Oleh: Haryo K. Buwono


Saya selalu merasakan betapa gemuruh kebahagiaan menjelang puasa. Puasa bagi sebagian orang adalah ajang meningkatkan ibadah agar dapat meningkatkan nilai dihadapan Tuhan. Maka seiring dengan kegiatan tersebut, supaya amal dan pundi-pundi ibadahnya besar, tanpa hal yang bersifat negatif yang dikarenakan punya banyak salah dan dosa, sering terdengar kegiatan “ritual” saling memaafkan menjelang puasa di bulan Suci Ramadhan. Entah kenapa ini harus terjadi? Dan, mengapa masih meritualkan permohonan maaf?


Setiap insan tidak pernah lepas dari alpa dan salah pada insan yang lain ataupun makhluk yang lain. Kalau ditelusuri, permohonan maaf itu baru sebatas antar manusia, padahal kalau buang sampah sembarangan, mengambil air tanah berlebihan dan menggunakan listrik berlebihan, kok tidak minta maaf dengan alam? Padahal alam inipun ciptaanNya untuk melengkapi kebutuhan manusia.

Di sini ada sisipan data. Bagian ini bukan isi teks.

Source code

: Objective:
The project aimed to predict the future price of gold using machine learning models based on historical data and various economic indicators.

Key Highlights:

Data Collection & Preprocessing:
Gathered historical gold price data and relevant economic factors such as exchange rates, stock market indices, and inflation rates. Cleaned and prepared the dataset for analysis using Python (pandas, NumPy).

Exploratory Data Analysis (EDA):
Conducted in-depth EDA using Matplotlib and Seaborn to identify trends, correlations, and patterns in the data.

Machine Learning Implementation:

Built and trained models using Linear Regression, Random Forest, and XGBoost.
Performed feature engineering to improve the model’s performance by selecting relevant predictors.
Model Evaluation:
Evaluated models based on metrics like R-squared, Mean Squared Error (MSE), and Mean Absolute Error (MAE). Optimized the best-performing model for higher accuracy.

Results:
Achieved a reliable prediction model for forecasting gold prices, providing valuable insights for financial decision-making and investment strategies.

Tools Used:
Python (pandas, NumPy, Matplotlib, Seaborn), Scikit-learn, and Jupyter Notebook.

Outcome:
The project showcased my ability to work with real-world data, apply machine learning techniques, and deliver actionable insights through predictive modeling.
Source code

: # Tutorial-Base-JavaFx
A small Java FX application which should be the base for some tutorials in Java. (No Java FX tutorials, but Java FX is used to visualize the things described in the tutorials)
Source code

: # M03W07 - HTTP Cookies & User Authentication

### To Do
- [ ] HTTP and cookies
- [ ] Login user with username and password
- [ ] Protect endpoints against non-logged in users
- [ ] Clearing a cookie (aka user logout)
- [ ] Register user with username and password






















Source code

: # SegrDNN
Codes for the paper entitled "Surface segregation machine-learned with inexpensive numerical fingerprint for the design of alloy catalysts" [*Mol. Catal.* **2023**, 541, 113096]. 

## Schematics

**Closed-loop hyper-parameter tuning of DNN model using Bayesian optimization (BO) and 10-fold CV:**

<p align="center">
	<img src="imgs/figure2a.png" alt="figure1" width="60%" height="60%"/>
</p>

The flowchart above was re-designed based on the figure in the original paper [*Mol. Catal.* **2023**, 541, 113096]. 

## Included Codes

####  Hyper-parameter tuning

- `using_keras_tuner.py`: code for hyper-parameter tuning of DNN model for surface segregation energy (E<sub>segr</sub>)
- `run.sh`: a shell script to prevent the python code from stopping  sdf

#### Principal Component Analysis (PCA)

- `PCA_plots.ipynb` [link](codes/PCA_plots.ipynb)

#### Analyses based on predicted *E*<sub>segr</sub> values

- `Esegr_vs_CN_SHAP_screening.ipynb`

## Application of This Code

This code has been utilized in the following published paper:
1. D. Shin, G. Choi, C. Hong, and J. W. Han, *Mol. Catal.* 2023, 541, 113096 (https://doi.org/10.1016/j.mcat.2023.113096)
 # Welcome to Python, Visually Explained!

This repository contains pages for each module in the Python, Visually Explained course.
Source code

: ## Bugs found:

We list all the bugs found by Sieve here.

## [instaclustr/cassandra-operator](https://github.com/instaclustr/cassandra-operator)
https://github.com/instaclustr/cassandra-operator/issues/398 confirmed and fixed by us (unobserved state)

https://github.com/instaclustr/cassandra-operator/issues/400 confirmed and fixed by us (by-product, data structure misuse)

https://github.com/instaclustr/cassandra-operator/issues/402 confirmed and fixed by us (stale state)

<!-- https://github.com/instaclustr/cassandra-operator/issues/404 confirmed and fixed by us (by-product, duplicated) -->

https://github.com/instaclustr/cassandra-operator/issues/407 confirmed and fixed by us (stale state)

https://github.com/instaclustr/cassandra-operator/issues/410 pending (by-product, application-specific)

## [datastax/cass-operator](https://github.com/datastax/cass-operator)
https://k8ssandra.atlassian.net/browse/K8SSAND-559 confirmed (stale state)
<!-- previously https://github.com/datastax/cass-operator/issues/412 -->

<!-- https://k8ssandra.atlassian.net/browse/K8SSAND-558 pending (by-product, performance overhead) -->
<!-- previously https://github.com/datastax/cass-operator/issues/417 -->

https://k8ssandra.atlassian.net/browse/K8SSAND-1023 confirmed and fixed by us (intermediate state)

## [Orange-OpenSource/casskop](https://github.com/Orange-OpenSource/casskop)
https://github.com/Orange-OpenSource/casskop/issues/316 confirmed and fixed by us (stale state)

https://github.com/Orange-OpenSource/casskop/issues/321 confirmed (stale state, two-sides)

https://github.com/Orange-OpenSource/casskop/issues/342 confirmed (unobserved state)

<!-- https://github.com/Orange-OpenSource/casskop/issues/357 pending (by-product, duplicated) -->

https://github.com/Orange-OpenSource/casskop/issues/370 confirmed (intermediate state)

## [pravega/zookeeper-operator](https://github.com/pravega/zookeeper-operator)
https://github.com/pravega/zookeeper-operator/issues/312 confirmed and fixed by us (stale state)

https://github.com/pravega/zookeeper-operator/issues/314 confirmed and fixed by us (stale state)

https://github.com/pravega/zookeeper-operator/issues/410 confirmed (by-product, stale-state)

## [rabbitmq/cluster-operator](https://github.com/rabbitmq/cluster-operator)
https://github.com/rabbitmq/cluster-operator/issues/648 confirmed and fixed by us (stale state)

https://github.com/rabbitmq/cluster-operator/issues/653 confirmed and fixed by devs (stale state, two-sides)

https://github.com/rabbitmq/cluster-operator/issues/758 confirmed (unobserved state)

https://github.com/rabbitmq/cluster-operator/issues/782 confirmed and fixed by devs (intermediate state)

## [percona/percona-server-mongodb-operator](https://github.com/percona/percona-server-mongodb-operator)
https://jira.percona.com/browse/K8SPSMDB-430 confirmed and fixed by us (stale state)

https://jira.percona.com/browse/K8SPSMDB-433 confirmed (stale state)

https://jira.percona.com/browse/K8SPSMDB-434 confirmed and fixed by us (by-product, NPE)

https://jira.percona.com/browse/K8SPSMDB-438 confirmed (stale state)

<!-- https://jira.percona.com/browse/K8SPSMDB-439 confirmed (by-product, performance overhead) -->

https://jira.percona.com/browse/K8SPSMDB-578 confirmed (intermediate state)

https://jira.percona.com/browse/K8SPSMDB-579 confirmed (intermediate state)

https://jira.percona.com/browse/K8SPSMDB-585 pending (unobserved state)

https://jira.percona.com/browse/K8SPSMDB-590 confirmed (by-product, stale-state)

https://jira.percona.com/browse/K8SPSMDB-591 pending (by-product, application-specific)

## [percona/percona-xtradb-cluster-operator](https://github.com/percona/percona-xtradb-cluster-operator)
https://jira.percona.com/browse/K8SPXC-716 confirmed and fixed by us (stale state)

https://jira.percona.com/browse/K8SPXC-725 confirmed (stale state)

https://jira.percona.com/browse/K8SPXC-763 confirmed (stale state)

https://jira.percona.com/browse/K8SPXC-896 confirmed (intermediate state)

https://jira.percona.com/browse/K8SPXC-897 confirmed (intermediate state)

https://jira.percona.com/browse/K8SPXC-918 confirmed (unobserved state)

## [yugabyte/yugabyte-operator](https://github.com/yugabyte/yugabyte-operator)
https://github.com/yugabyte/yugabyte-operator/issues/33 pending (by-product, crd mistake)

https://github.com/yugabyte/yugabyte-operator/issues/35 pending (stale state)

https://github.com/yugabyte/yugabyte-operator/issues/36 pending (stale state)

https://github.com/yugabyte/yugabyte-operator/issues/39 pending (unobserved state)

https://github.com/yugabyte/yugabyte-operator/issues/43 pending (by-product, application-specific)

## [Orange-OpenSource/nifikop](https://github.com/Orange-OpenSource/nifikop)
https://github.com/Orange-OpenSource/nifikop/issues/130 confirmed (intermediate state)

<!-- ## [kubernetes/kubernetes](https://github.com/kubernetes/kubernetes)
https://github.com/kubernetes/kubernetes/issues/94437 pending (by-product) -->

Tanpa alam, apakah manusia mampu menciptakan air, pohon, dan yang lainnya? Berarti kita meminta maaf dengan manusia dan alam, "tidak harus" menunggu menjelang bulan suci atau bulan baik lainnya. Manusia harus senantiasa rendah hati, membiasakan diri mohon maaf bila berlaku salah dan senantiasa melestarikan alam.


Dalam Al Quran tertulis: "Jika kamu melahirkan sesuatu kebaikan atau menyembunyikan atau memaafkan sesuatu kesalahan (orang lain), maka sesungguhnya Allah Maha Pema'af lagi Maha Kuasa". (AN NISAA' ayat 149) dan ayat yang lain: "Dan janganlah kamu merugikan manusia pada hak-haknya dan janganlah kamu merajalela di muka bumi dengan membuat kerusakan" (ASY SYU'ARAA' ayat 183). Hal tersebut menunjukkan berbuat kebaikan itu tidak ada formalitasnya dan pada ayat keduapun dinyatakan manusia tidak boleh merugikan hak-hak alam untuk dinikmati kelestarian alam seisinya sesuai kesenangan, karena merusak alam berarti merenggut hak-hak makhluk yang lain.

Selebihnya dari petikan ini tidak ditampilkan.